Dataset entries
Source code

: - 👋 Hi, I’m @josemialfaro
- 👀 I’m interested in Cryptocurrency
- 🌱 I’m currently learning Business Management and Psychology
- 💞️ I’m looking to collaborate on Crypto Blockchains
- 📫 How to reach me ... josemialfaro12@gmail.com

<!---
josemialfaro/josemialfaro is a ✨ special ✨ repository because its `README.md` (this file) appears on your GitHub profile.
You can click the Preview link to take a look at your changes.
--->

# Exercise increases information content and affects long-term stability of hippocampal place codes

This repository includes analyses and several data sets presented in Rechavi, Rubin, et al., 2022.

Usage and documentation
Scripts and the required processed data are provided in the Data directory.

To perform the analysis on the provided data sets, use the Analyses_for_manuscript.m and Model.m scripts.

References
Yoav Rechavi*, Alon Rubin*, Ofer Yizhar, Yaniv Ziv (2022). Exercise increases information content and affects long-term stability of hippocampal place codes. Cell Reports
...
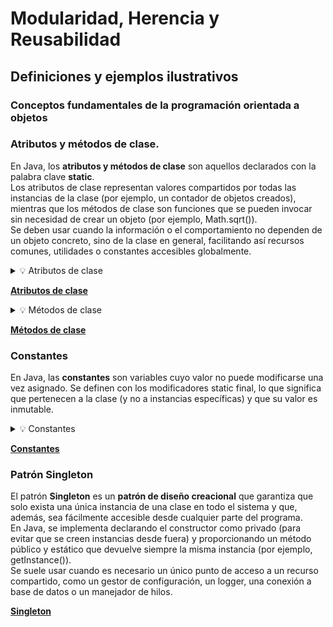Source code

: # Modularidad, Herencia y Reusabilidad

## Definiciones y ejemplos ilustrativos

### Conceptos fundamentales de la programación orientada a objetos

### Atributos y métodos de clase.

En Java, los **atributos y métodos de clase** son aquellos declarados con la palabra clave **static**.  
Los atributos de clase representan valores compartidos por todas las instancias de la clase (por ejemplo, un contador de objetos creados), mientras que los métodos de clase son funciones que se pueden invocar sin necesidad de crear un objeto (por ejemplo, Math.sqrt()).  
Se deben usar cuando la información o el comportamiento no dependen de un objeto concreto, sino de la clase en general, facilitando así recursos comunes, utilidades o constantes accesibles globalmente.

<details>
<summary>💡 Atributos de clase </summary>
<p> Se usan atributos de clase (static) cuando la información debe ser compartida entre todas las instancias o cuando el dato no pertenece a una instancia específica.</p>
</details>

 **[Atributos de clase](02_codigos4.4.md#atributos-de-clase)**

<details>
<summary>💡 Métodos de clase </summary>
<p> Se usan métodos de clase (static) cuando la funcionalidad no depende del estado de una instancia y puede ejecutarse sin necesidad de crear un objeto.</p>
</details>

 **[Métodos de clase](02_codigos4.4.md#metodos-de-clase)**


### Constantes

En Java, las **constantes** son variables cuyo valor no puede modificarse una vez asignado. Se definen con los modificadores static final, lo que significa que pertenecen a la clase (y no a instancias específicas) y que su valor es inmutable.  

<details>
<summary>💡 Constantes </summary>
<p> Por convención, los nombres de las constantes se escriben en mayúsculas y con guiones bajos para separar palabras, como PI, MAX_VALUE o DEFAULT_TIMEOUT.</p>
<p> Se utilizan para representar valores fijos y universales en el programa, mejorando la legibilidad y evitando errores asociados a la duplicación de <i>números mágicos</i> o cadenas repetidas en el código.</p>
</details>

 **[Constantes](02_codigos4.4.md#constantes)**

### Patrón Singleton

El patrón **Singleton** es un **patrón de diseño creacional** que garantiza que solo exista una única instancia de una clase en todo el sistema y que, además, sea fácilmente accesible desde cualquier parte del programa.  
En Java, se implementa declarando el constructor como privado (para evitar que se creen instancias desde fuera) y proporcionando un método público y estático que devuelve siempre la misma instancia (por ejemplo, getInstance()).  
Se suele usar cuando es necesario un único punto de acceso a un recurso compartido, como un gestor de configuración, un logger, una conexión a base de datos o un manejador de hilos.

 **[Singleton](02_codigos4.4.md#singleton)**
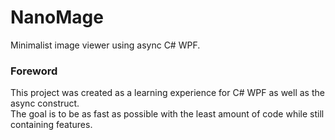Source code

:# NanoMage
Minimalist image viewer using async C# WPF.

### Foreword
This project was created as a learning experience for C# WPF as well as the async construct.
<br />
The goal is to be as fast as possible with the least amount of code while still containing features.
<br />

--- Problem ---
The result should be every line that contains "crear", copied from the entries.

--- Written solution ---
Los atributos de clase representan valores compartidos por todas las instancias de la clase (por ejemplo, un contador de objetos creados), mientras que los métodos de clase son funciones que se pueden invocar sin necesidad de crear un objeto (por ejemplo, Math.sqrt()).  
<p> Se usan métodos de clase (static) cuando la funcionalidad no depende del estado de una instancia y puede ejecutarse sin necesidad de crear un objeto.</p>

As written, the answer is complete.